Gebührenfinanzierte “Leistungsträger(innen)” wie Anja Reschke von Panorama haben natürlich kein Interesse daran die “Geschäftsbeziehungen” zwischen Schleppern und NGO"S aufzudecken. Man möchte die Zuschauer schließlich nicht mit der Wahrheit “verunsichern”...……..
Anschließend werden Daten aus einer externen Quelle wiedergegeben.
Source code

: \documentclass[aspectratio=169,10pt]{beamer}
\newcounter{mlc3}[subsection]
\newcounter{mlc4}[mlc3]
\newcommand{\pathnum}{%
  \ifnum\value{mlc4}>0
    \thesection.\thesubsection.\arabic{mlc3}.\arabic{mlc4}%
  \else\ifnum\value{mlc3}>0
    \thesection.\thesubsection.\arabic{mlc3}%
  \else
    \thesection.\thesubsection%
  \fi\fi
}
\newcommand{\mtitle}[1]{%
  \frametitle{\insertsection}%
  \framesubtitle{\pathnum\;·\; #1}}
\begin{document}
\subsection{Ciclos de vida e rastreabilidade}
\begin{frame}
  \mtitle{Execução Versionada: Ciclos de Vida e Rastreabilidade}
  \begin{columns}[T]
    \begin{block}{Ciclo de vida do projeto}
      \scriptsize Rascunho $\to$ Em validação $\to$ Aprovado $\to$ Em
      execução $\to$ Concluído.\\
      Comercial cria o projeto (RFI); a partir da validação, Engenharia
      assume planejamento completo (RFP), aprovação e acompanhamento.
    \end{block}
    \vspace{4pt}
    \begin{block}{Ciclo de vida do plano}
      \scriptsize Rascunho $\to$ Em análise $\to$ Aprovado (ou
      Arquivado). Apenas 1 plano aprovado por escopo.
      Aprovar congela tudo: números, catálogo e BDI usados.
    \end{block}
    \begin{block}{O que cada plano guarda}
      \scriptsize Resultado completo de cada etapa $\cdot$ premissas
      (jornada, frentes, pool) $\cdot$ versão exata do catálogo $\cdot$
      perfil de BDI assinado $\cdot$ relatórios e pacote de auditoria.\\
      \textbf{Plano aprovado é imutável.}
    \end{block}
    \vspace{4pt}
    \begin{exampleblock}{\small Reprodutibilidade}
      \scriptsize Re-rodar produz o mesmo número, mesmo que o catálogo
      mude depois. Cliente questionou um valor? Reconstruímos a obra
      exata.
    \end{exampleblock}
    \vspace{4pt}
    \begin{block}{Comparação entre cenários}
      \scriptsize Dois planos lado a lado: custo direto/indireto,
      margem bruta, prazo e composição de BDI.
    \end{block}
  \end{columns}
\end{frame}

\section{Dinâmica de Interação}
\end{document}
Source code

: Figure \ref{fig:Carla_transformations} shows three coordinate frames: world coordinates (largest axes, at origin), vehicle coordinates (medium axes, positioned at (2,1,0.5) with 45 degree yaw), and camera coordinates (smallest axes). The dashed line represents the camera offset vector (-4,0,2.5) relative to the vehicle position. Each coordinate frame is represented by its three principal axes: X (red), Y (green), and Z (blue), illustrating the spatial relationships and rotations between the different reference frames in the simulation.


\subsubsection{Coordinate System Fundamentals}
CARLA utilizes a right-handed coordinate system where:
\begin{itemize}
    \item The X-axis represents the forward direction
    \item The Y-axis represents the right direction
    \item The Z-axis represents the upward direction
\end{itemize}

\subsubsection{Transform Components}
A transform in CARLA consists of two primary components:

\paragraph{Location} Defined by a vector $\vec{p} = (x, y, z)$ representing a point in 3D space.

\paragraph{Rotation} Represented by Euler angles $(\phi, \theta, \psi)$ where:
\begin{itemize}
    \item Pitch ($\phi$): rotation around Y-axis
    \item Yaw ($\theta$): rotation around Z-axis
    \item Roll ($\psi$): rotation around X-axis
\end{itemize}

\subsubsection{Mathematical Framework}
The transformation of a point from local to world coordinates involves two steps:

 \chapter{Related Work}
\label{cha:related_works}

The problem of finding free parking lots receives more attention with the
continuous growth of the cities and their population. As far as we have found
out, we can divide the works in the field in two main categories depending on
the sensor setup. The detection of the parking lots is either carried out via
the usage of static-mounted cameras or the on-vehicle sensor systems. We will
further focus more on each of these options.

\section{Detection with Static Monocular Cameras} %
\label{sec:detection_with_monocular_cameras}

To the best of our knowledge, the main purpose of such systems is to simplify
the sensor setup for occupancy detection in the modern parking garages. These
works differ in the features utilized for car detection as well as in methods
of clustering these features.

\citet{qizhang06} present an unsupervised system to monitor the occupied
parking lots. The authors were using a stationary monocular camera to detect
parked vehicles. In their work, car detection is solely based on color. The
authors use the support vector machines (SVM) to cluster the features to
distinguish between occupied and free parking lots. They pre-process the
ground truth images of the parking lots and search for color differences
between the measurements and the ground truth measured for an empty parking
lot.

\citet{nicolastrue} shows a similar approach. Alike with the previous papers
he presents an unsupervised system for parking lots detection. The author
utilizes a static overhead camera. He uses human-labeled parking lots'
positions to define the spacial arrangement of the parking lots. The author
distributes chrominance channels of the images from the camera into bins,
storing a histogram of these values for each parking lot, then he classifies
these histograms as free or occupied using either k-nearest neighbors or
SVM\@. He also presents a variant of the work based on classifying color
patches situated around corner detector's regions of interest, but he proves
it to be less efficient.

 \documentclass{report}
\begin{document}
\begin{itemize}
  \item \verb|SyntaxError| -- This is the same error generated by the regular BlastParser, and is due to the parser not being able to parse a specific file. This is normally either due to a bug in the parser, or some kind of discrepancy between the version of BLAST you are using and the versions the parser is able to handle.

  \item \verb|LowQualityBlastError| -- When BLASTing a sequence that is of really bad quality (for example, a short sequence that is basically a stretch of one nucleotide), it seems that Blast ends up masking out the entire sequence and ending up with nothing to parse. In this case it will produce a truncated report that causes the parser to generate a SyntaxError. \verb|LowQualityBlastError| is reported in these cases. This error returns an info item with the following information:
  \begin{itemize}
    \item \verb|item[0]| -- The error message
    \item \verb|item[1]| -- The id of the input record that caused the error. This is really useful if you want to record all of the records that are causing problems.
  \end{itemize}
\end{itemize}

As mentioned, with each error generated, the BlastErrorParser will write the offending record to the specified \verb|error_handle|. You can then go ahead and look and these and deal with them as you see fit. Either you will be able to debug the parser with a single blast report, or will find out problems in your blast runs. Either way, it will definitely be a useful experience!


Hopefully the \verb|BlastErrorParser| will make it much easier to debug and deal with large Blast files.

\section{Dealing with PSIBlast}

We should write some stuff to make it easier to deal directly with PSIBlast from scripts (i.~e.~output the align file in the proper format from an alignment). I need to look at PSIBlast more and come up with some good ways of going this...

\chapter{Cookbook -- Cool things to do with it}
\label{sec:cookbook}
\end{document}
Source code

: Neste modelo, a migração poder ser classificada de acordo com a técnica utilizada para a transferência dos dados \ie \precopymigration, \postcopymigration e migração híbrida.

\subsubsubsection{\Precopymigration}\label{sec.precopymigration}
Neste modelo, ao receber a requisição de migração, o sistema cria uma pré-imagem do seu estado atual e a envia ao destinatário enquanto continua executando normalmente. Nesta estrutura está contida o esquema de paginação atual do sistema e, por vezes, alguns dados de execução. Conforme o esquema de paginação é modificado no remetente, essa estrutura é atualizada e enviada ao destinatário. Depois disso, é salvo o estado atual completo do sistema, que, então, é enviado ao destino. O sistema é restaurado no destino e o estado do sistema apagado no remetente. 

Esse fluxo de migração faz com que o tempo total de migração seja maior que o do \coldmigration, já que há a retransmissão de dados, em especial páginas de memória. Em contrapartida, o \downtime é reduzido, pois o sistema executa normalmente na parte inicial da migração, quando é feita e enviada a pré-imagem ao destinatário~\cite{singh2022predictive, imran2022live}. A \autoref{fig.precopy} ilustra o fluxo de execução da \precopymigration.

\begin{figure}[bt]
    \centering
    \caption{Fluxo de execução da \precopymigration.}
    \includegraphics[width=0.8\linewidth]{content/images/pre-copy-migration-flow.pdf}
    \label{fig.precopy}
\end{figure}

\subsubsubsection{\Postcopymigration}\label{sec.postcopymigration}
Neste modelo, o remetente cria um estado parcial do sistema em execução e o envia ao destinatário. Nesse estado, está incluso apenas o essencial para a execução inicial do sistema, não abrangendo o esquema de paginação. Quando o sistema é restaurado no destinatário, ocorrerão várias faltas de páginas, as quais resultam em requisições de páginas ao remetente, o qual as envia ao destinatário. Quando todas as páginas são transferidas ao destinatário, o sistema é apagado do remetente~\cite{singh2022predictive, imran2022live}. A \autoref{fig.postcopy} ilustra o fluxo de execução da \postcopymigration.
Frank Holdergrün / 24.07.2019

Das Perfide an Rackete & Papa ist die narzisstische Gier nach Aufmerksamkeit und Ruhm. Das Ganze hat wenig mit Vernunft zu tun, sondern viel mehr mit Egomanie und Geltungssucht. Der welten-rettende Deutsche sitzt hier, für alle sichtbar, am Kern aller Probleme: an sich selbst. Es ist eine Art öffentliche Psychotherapie, bei der die armen Afrikaner die Rolle der Läuterungsböcke spielen dürfen. Die Therapiebedürftigen verbünden sich mit Hölle, Tod und Teufel, um ihren billigen Ruhm zu bekommen. Solche öffentlichkeitswirksamen Therapien sind das Opium für gewisse Kreise, die heute auch mal gerne anderen vorschreiben, wie oft sie Kreuzfahrten oder Urlaubsflüge machen dürfen. Der neue Faschismus lässt grüßen, Stalin ist ein immer währendes Problem.

B. Rilling / 24.07.2019

Natürlich sind diese “Seenotretter” unsere Helden! Schließlich retten sie Menschenleben! Und unser best angezogenste Außenminister aller Zeiten sitzt mit unseren europäischen Nachbarn zusammen, um die Geretteten gerecht zu verteilen! Und der deutsche Wähler klatscht dazu Beifall! Wie sonst ist zu erklären, dass alle Trägerorganisationen dieser schwimmenden “Sozialverwirklichungsprojete” großzügig aus Deutschland bespendet werden? Und ich rede hier nicht von den Steuermillionen, welche unsere Regierung den NGO´s jährlich in den Rachen schmeißt. In unserem Land läuft die schwärzeste Komödie ab, die man sich vorstellen kann. Vieles ist in Schieflage geraten und unsere Kapitänin mit den Offizieren feiert ein rauschendes Fest an Bord des sinkenden Kahnes! Und die Presse von “Funk und Fernsehen” spielt dazu mit fröhlichen Gassenhauern auf! Wer kann bei der Party schon widerstehen und fängt nicht wenigstens ein klein wenig an, mit dem Fuß im Takt zu wippen? Die Italiener sind einfach nur Spielverderber! Sie haben halt nicht so ein gutes Herz, wie wir Deutschen. Aber wir werden die ganze Welt schon noch anstecken mit unserer “Menschlichkeit und Herzenswärme”! Das wäre doch gelacht!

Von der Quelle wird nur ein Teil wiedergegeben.